Ülkede Kürt meselemiz yokken Kürtçülüğü mesele yaptılar. Din adına merkez camii imamı rolüne bürünüp ‘Vatan Millet Sakarya!’ diyerek devleteve millete karşı her tür hainliği yaptılar memleketi sattılar…
Milletin vekili diyorsun, devletin her tür imkanını kullandığı halde devleti yıkmaya çalışıyor ve teröre sözcülük yapıyor.
Ülkenin iki yakasının bir araya gelmesini istemeyen harici soysuzların maşaları olan bu densizlerle devlet uğraşırken kurumları arpalık gibi kullanan, esnafı, tüccarı soyan haksızlığın daniskasını yapan uğursuzların dalgası kıyak, hesap soran yok…
Yirmi beş senedir eşkıya dağda, bağda değil devletin kalbi olan Meclis dahil devletin her kurumunda… Hain; memur, polis, asker, çaycı, aşçı, odacı, işçi kapıcı, çarşı pazarda esnaf ve tüccarın içinde dedim...
Arabın başka bir yalellisi olarak da binlerce defa Türkiye genelinde Ticaret Odaları Esnaf Oda, Birlik, Federasyon ve Konfederasyonları yanın da Esnaf Kredi kefalet Kooperatiflerinde saltanatlar sürülüyor. Hırsızlıklar yolsuzluklar yapılıyor, dedim… Bunun gibi düşmanlara kılıcımın iki tarafı da keskin, delikanlı gibi cevap versinler. Hani ne oldu? Türkiye Esnaf ve Sanatkarlar Kredi Kefalet Kooperatifleri Birlikleri Merkez Birliği Başkanı aynı zamanda AKParti milletvekili Mamak kooperatifi, Ankara kooperatifi ve TESKOMB'dan maaş alıyor! Cevap geldi mi muhatabından? Kocaman bir hayır… Bu ballı maaşı alan şahıs ve buna göz yuman hükümetin esnafın sorunlarını dile getirme hakkı var mı?
Hele bir de Esnaf ve Sanatkarlar Genel Müdürlüğü var ki, icraatları tam bir evlere şenlik! Kafasından uydurduğu bir uygulamayla çiçekçiyi kasaba, sıhhi tesisatçıyı bakkallar odasına göndermeye başladı. Başındaki arkadaş tam bir kabadayı… Dediğim dedik, çaldığım düdük! Tüm bu olanlara sesini çıkartmayan ama asgari ücretin on katı maaşını almaya devam eden bir de TESK genel başkanı var!

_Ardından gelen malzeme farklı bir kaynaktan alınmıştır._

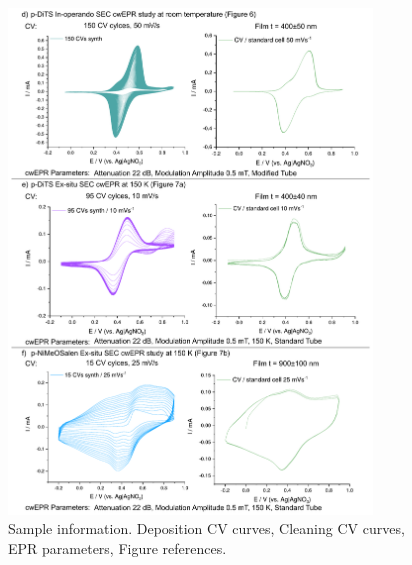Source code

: \begin{figure}[]
\centering
\includegraphics[width=0.86\textwidth]{./electrochemistry/figures/Figure_S3b}
\caption{Sample information. Deposition CV curves, Cleaning CV curves, EPR parameters, Figure references.}
\label{fig:S3}
\end{figure}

İşte, gördüğünüz gibi dostlar esnaf ve sanatkarın sorunlarına çare bulacak kurumların hali tam da böyle. TESKOMB, TESK ve Esnaf ve Sanatkarlar Genel Müdürlüğü…Adeta mahşerin üç atlısı!
Yayınlanmış yüzlerce yazımda bütün bu konuları gündeme getirdim, bu konularla ilgili bir Allah’ın kulu çıkıp yahu nedir bu demedi, işin önem ve konumundan ziyade, aman ha dikkat et düşman kazanıyorsun diyenler olmuştur…
Ülkenin en önemli konusu elbette terör ama en az terör kadar da önemli olan bir başka konuda kamu kurumlularında yapılan yolsuzluklardır. Birisi harici düşmanlara maşalık yaparak birlik ve beraberliği bozmaya çalışır, can alır. Diğeri de malını parasını çalarak hayatını karartır…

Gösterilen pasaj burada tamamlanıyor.